Кстати сказать, народная номенклатура американских животных, отражающая простоту утилитарного разумения невежественных пионеров, не обрела покамест патины, покрывающей названия европейской фауны.
55
Строка 334: за ней не явится
«Да явится ли он вообще?» — так обыкновенно загадывал я, все ожидая и ожидая в янтарно-красном сумраке пинг-понгового дружка или старого Джона Шейда.
56
Строка 345: сарай
Этот сарай, а правильнее сказать — овин, в котором в октябре 1956 года (за несколько месяцев до смерти Гэзель Шейд) происходили «некие явления», принадлежал Паулю Гентцнеру, чудаковатому фермеру немецкой породы со старомодными увлечениями вроде таксодермии и сбора трав. Странная выходка атавизма воскресила в нем (согласно Шейду, любившему про него рассказывать, — замечу кстати, что только в эти разы и становился мой милый старый друг несколько нудноват!) «любознательного немца» из тех, что три столетия назад становились отцами первых великих натуралистов. Человек он был по ученым меркам неграмотный, совершенно ничего не понимавший в вещах, удаленных от него в пространстве и времени, но что-то имелось в нем красочное и исконное, утешавшее Джона Шейда гораздо полнее провинциальных утонченностей английского факультета. Он, выказывавший столько разборчивой осмотрительности при выборе попутчиков для своих прогулок, любил через вечер на другой бродить с важным и жилистым немцем по лесным тропинкам Далвича и вкруг полей этого своего знакомца. Будучи охотником до точного слова, он ценил Гентцнера за то, что тот знал «как что называется», — хоть некоторые из предлагаемых тем названий несомненно были местными уродцами или германизмами, а то и чистой воды выдумками старого прохвоста.

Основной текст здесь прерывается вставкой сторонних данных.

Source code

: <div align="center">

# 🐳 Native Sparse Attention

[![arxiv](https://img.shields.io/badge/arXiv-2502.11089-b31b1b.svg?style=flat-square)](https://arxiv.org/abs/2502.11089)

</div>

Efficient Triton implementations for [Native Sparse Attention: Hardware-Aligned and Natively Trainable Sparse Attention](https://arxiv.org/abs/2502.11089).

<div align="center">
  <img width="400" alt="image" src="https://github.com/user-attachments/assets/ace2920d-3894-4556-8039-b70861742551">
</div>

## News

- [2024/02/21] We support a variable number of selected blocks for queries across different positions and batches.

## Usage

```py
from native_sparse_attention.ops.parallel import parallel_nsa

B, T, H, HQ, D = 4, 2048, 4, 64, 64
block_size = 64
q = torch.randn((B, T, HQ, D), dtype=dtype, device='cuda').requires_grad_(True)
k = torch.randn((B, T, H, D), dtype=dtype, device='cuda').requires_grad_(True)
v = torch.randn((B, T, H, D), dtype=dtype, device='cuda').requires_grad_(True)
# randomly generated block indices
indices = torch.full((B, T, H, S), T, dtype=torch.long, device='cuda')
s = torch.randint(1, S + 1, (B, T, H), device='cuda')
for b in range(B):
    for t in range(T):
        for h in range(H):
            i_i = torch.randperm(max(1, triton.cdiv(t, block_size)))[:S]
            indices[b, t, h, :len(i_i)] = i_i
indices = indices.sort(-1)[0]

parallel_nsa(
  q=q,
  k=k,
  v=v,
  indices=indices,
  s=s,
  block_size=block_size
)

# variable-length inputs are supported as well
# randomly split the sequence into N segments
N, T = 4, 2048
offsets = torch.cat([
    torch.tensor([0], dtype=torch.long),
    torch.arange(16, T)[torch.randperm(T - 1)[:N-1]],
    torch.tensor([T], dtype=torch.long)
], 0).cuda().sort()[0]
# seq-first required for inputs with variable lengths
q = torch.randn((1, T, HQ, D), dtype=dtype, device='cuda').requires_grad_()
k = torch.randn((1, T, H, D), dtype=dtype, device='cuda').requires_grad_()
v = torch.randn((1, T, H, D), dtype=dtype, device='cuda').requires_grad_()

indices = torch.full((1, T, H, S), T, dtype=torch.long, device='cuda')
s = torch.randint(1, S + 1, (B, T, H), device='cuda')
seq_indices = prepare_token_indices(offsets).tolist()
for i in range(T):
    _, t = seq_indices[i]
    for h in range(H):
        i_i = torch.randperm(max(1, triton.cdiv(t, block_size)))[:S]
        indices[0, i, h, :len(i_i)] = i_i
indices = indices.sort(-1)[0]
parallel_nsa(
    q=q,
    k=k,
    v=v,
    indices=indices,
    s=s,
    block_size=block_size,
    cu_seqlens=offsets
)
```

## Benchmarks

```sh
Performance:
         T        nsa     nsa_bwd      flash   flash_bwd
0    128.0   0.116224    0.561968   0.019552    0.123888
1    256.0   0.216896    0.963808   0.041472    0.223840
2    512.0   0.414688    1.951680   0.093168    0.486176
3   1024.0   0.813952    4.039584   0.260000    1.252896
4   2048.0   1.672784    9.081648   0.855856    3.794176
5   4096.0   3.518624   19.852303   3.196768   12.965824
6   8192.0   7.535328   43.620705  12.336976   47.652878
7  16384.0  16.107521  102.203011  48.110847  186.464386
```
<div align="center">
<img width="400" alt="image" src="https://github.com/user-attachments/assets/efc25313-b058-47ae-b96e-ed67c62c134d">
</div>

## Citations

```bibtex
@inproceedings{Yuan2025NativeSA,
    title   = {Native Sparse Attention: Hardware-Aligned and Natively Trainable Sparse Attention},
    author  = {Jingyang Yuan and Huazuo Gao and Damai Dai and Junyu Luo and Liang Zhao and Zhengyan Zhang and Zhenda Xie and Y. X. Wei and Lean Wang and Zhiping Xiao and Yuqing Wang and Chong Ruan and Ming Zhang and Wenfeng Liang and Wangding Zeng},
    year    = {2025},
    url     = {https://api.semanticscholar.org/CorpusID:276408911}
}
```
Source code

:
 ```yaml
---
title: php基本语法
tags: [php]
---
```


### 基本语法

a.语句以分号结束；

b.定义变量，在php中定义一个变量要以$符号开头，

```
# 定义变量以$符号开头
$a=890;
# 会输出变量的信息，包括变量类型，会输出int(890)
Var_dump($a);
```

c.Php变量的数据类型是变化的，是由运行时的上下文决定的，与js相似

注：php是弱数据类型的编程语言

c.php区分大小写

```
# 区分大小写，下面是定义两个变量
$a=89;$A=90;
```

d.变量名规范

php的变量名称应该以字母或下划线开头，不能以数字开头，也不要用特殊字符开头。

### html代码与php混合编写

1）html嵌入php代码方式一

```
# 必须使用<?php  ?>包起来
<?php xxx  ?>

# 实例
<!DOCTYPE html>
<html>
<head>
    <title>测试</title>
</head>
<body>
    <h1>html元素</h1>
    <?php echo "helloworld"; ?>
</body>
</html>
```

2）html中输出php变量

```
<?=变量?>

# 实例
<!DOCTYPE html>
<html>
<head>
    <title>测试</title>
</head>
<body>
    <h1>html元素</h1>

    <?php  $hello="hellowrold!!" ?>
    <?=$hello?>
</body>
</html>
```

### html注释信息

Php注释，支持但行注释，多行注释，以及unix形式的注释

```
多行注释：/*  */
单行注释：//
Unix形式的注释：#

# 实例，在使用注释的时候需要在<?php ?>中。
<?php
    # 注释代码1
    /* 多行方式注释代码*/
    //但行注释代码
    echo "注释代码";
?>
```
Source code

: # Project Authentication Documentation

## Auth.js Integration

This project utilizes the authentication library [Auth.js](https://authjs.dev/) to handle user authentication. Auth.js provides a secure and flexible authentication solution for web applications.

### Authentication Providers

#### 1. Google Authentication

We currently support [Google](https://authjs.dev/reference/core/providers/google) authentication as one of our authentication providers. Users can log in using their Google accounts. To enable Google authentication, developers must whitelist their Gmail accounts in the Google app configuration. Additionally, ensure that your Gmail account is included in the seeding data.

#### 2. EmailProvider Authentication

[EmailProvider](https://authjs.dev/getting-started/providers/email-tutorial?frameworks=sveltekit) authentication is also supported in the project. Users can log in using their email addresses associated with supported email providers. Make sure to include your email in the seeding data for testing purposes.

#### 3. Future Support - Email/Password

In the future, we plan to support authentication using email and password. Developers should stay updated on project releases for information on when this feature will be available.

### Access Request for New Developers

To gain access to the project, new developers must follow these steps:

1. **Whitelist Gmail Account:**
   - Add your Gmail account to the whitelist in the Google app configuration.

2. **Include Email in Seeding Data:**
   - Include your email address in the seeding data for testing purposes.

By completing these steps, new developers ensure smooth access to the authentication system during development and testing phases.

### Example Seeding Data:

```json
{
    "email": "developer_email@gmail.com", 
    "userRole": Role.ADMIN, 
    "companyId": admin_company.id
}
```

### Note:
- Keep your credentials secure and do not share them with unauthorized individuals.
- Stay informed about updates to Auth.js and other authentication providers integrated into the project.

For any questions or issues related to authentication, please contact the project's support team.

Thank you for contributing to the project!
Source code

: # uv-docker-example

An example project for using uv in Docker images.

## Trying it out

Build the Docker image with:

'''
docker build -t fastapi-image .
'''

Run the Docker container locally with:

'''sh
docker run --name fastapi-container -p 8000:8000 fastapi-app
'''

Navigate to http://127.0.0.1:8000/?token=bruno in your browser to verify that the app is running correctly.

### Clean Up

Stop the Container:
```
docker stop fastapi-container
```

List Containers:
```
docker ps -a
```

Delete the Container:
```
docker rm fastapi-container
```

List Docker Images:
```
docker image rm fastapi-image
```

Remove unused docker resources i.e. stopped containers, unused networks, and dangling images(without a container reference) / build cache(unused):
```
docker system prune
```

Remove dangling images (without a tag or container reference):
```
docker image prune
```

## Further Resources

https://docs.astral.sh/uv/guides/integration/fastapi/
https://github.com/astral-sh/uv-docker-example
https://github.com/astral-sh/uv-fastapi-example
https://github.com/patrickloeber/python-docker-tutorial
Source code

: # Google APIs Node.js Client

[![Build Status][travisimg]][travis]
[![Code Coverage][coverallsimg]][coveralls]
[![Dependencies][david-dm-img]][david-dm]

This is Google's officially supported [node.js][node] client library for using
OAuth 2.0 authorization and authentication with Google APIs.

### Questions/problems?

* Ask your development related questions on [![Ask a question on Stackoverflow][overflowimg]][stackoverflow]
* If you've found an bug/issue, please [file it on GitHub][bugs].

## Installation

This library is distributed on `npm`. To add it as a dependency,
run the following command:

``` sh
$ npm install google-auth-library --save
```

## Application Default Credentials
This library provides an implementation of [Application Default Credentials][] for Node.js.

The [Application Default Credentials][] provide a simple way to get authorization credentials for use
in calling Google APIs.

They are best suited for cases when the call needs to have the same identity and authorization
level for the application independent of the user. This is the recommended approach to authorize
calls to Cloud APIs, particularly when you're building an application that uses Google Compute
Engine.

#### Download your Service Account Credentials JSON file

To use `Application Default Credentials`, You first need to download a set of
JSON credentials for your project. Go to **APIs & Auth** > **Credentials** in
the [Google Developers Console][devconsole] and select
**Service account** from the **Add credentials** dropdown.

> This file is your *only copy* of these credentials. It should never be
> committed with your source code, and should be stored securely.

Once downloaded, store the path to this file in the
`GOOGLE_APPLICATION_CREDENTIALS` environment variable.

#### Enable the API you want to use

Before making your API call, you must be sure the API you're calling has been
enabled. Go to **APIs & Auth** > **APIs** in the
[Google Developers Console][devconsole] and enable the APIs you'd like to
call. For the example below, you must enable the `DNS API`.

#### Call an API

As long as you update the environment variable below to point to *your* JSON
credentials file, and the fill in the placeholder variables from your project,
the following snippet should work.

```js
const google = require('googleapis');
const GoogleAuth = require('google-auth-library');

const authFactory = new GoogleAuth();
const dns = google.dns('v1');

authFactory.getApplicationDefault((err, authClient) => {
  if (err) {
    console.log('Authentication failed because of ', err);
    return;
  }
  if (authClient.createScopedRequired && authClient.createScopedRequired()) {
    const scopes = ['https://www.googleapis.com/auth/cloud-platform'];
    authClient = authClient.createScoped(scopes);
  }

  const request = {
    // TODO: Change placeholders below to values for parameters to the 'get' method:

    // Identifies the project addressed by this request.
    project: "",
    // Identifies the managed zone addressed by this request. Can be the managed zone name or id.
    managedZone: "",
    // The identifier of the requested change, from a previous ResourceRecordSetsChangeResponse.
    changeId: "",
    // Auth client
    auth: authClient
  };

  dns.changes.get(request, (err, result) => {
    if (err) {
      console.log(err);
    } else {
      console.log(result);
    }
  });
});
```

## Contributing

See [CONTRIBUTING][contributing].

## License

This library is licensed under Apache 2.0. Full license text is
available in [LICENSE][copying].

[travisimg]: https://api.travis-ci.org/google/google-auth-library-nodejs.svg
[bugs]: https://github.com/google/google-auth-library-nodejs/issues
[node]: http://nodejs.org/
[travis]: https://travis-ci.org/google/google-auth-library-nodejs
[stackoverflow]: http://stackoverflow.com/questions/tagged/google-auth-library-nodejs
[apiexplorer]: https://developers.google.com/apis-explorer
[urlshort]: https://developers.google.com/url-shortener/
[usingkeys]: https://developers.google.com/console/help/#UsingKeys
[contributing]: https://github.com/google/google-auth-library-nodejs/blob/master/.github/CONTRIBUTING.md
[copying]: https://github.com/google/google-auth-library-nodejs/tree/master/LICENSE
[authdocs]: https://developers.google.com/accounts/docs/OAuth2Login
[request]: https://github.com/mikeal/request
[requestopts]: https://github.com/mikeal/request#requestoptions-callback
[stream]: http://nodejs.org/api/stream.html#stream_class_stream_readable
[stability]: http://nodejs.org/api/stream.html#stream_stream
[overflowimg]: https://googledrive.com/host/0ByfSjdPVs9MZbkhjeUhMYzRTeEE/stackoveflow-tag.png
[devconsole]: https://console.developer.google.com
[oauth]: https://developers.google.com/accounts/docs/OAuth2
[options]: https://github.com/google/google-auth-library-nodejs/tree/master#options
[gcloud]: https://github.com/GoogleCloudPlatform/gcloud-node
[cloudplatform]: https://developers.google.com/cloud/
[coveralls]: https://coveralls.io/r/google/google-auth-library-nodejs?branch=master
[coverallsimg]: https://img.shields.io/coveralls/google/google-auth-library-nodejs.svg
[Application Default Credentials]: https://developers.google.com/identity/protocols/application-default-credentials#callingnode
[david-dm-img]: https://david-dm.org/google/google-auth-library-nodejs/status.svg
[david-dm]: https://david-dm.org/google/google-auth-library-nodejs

Теперь у него был иной спутник. Ясно помню чудный вечер, когда с языка моего блестящего друга так и сыпались макаронизмы, остроты и анекдоты, которые я браво парировал рассказами о Зембле, повестью о бегстве на волосок от гибели! На опушке Далвичского леса он перебил меня, чтобы показать естественную пещеру в поросшем диким мохом утесе, сбоку тропинки, под цветущим кизилом. В этом месте достойный фермер неизменно останавливался, а однажды, когда они гуляли вместе с его сынишкой, последний, семеня с ними рядом, указал в это место пальчиком и уведомил: «Тут папа писает». Другая история, не такая бессмысленная, поджидала меня на вершине холма, где расстилался прямоугольный участок, заросший молочаем, иван-чаем и вернонией, кишащий бабочками, резко выдступавший из обставшего вкруг золотарника. После того, как жена Гентцнера ушла от него (примерно в 1950-м), забрав с собою ребенка, он продал дом (теперь на месте его кинематограф для автомобилей) и переехал на жительство в город, однако, летними ночами приходил, бывало, со спальным мешком в сарай, что стоял на дальнем краю еще принадлежавшей ему земли, там он однажды и усоп.
Сарай стоял как раз на том сорняковом участке, в который тыкал Шейд любимой тростью тетушки Мод. Однажды воскресным вечером студент, подрабатывающий в гостинице кампуса, и с ним какая-то местная оторва забрели в сарай с той или этой целью; они там болтали или дремали, как вдруг что-то застучало, засверкало, до умопомрачения перепугало обоих и заставило их бежать в значительном беспорядке. Кто их, собственно, вытурил — разгневанный призрак или отвергнутый ухажер, — никого особенно не заботило. Тем не менее «Wordsmith Gazette» («Старейшая студенческая газета США») вцепилась в происшествие и принялась трепать из него начинку, словно шаловливый щенок. Несколько доморощенных психологов повадились прогуливаться в этих местах, и вообще вся история принимала столь явственные очертания студенческого баловства с участием самых отъявленных шалопаев колледжа, что Шейд пожаловался властям, после чего бесполезный сарай снесли как пожароопасный.